Eine Enkelin erzählt, mit wie viel Engagement ihre Urgroßmutter gegen das geplante Atomkraftwerk in Wyhl demonstrierte.

Foto ohne Uroma Maria Zieser, aber mit vielen Demonstranten   | Foto: dpa
Foto ohne Uroma Maria Zieser, aber mit vielen Demonstranten Foto: dpa
Vierzig Jahre ist es schon her, dass das Atomkraftwerk in Wyhl erfolgreich verhindert wurde. Meine Urgroßmutter war dabei. Und weil mich das Thema interessiert, bin ich in die Vergangenheit gereist. Anfang März war ich auf der Ausstellung von Manfred Richter im Emmendinger Rathaus. Es handelt sich hier um eine Fotoausstellung. Der Fotograf Manfred Richter hat damals am Bauplatz des geplanten Kernkraftwerks Wyhl, in den umliegenden Orten und bei Demonstrationen jede Menge Fotos geschossen. Die Bilder erzählen Geschichten darüber, wie der Bau des Atomkraftwerkes in Wyhl verhindert werden konnte.

Über Kern- oder Atomkraftwerke hatte ich mir eigentlich bisher noch keine großen Gedanken gemacht. Zur Ausstellung bin ich aber gegangen, weil meine Mutter mir erzählte, wie meine 1901 geborene Urgroßmutter Maria Zieser gegen das geplante Werk in Wyhl mit viel Herzblut demonstriert hat. Meine Mutter erzähle mir auch, dass meine Urgroßmutter schon immer eine sehr kampflustige Frau war. Sie konnte, wenn ihr etwas missfiel, nicht einfach tatenlos zusehen. Und tatsächlich ist sie auch auf drei der Fotografien zu sehen. Direkt am Eingang blickt sie schon stolz in die Kamera, die kleine Frau mit Brille und Kopftuch. Auf den ersten Blick würde man wirklich nie vermuten, dass so viel Kampfgeist in dieser kleinen Person steckt. Es war wirklich sehr beeindruckend für mich zu sehen, wie man mit Ausdauer und viel Engagement für eine Sache erfolgreich kämpfen kann.

Meine Mutter weiß noch gut, wie meine Urgroßmutter, die sehr religiös war, in ihrer Verzweiflung sogar den damaligen Papst Paul VI. in einem Brief um Hilfe bat. Sie kann sich auch noch gut an die Enttäuschung meiner Oma erinnern, als nach mehreren Anschreiben eine Antwort kam. Darin stand kurz und knapp, sie solle dem Fortschritt nicht im Wege stehen. Aufhalten ließ sich meine Urgroßmutter trotzdem nicht. Wie so viele Menschen aus der Umgebung wie Bauern, Hausfrauen und junge Studenten wurde sie sogar im stolzen Alter von über siebzig Jahren mit Wasserwerfern und Polizeigewalt vom Platz gejagt.

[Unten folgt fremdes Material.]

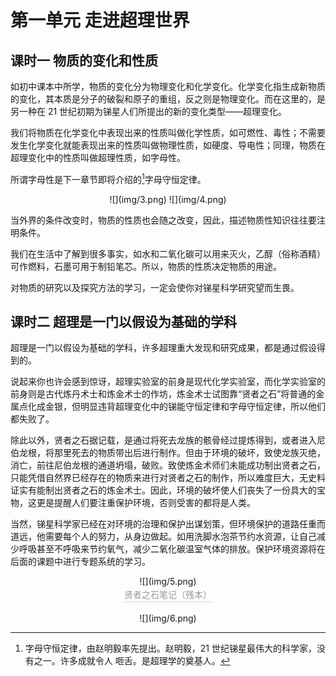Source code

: # 第一单元 走进超理世界

## 课时一 物质的变化和性质

如初中课本中所学，物质的变化分为物理变化和化学变化。化学变化指生成新物质的变化，其本质是分子的破裂和原子的重组，反之则是物理变化。而在这里的，是另一种在 21 世纪初期为锑星人们所提出的新的变化类型——超理变化。

我们将物质在化学变化中表现出来的性质叫做化学性质，如可燃性、毒性；不需要发生化学变化就能表现出来的性质叫做物理性质，如硬度、导电性；同理，物质在超理变化中的性质叫做超理性质，如字母性。

所谓字母性是下一章节即将介绍的[^1]字母守恒定律。

<center>
	![](img/3.png)
	![](img/4.png)
</center>

当外界的条件改变时，物质的性质也会随之改变，因此，描述物质性知识往往要注明条件。

我们在生活中了解到很多事实，如水和二氧化碳可以用来灭火，乙醇（俗称酒精）可作燃料，石墨可用于制铅笔芯。所以，物质的性质决定物质的用途。

对物质的研究以及探究方法的学习，一定会使你对锑星科学研究望而生畏。

## 课时二 超理是一门以假设为基础的学科

超理是一门以假设为基础的学科，许多超理重大发现和研究成果，都是通过假设得到的。

说起来你也许会感到惊讶，超理实验室的前身是现代化学实验室，而化学实验室的前身则是古代炼丹术士和炼金术士的作坊，炼金术士试图靠“贤者之石”将普通的金属点化成金银，但明显违背超理变化中的锑能守恒定律和字母守恒定律，所以他们都失败了。

除此以外，贤者之石据记载，是通过将死去龙族的骸骨经过提炼得到，或者进入尼伯龙根，将那里死去的物质带出后进行制作。但由于环境的破坏，致使龙族灭绝，消亡，前往尼伯龙根的通道坍塌，破败。致使炼金术师们未能成功制出贤者之石，只能凭借自然界已经存在的物质来进行对贤者之石的制作，所以难度巨大，无史料证实有能制出贤者之石的炼金术士。因此，环境的破坏使人们丧失了一份具大的宝物，这更是提醒人们要注重保护环境，否则受害的都将是人类。

当然，锑星科学家已经在对环境的治理和保护出谋划策，但环境保护的道路任重而道远，他需要每个人的努力，从身边做起。如用洗脚水泡茶节约水资源，让自己减少呼吸甚至不呼吸来节约氧气，减少二氧化碳温室气体的排放。保护环境资源将在后面的课题中进行专题系统的学习。

<center>
	![](img/5.png)
	<br>
    <div style="color:orange; border-bottom: 1px solid #d9d9d9;
    display: inline-block;
    color: #999;
    padding: 2px;">
      贤者之石笔记（残本）
  	</div>
	<br><br>
	![](img/6.png)
</center>


[^1]: 字母守恒定律，由赵明毅率先提出。赵明毅，21 世纪锑星最伟大的科学家，没有之一。许多成就令人 咂舌。是超理学的奠基人。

Ein Besucher der Ausstellung erzählte uns, dass er als Junge von etwa 15 Jahren mit zum Demonstrieren nach Wyhl durfte. Er erzählte uns, dass die Polizei von der Umgebung abgezogen wurde, weil ja viele selbst gegen den Bau des Atomkraftwerkes waren und stattdessen Polizisten aus Berlin eingesetzt wurden. Wie groß die Freude für meine Urgroßmutter war, als der Bau verhindert wurde, kann man sich denken. Ich, die genau 100 Jahre nach meiner Urgroßmutter geboren wurde, kann aus dieser Geschichte noch sehr viel lernen. Unter anderem: Dass man nie zu alt für Protest ist.